WCS is particularly interesting for data archives since it allows accessing data values for
further processing and not just for visualization (as WMS does). One use case is to obtain
data in guaranteed unmodified, such as bathymetry data; another one is server-side
processing to obtain the tailor-made product required. Part of this further processing can
be conveniently implemented server-side, directly within the archive and executed upon
request.

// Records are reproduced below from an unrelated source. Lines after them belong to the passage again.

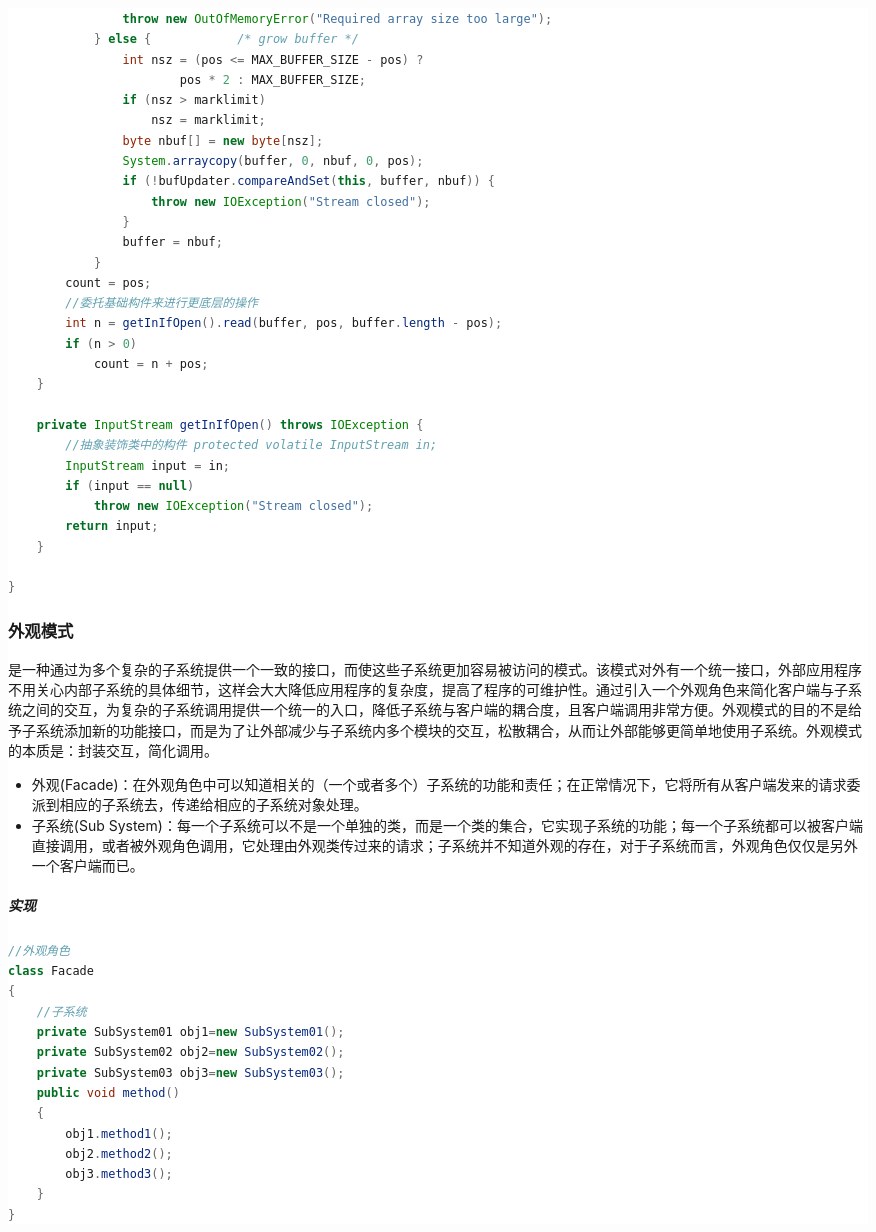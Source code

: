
   ```java
                  throw new OutOfMemoryError("Required array size too large");
              } else {            /* grow buffer */
                  int nsz = (pos <= MAX_BUFFER_SIZE - pos) ?
                          pos * 2 : MAX_BUFFER_SIZE;
                  if (nsz > marklimit)
                      nsz = marklimit;
                  byte nbuf[] = new byte[nsz];
                  System.arraycopy(buffer, 0, nbuf, 0, pos);
                  if (!bufUpdater.compareAndSet(this, buffer, nbuf)) {
                      throw new IOException("Stream closed");
                  }
                  buffer = nbuf;
              }
          count = pos;
          //委托基础构件来进行更底层的操作
          int n = getInIfOpen().read(buffer, pos, buffer.length - pos);
          if (n > 0)
              count = n + pos;
      }
      
      private InputStream getInIfOpen() throws IOException {
          //抽象装饰类中的构件 protected volatile InputStream in;
          InputStream input = in;
          if (input == null)
              throw new IOException("Stream closed");
          return input;
      }
      
  }
  ```

  



### 外观模式

是一种通过为多个复杂的子系统提供一个一致的接口，而使这些子系统更加容易被访问的模式。该模式对外有一个统一接口，外部应用程序不用关心内部子系统的具体细节，这样会大大降低应用程序的复杂度，提高了程序的可维护性。通过引入一个外观角色来简化客户端与子系统之间的交互，为复杂的子系统调用提供一个统一的入口，降低子系统与客户端的耦合度，且客户端调用非常方便。外观模式的目的不是给予子系统添加新的功能接口，而是为了让外部减少与子系统内多个模块的交互，松散耦合，从而让外部能够更简单地使用子系统。外观模式的本质是：封装交互，简化调用。

+ 外观(Facade)：在外观角色中可以知道相关的（一个或者多个）子系统的功能和责任；在正常情况下，它将所有从客户端发来的请求委派到相应的子系统去，传递给相应的子系统对象处理。
+ 子系统(Sub System)：每一个子系统可以不是一个单独的类，而是一个类的集合，它实现子系统的功能；每一个子系统都可以被客户端直接调用，或者被外观角色调用，它处理由外观类传过来的请求；子系统并不知道外观的存在，对于子系统而言，外观角色仅仅是另外一个客户端而已。

##### 实现

```java
//外观角色
class Facade
{
    //子系统
    private SubSystem01 obj1=new SubSystem01();
    private SubSystem02 obj2=new SubSystem02();
    private SubSystem03 obj3=new SubSystem03();
    public void method()
    {
        obj1.method1();
        obj2.method2();
        obj3.method3();
    }
}
```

The Web Coverage Processing Service (WCPS) is specifically designed to
enhance data archives by doing this, providing analyticsdirectly on top of them, aiming
at enhancing data use and exploitation.
For spatio-temporal Big Data, the OGC has defined its unified coverage model
(nicknamed GMLCOV) which refines the abstract model of ISO 19123 (ISO 2005)toa
concrete, interoperable model that can be conformance tested down to single pixel level.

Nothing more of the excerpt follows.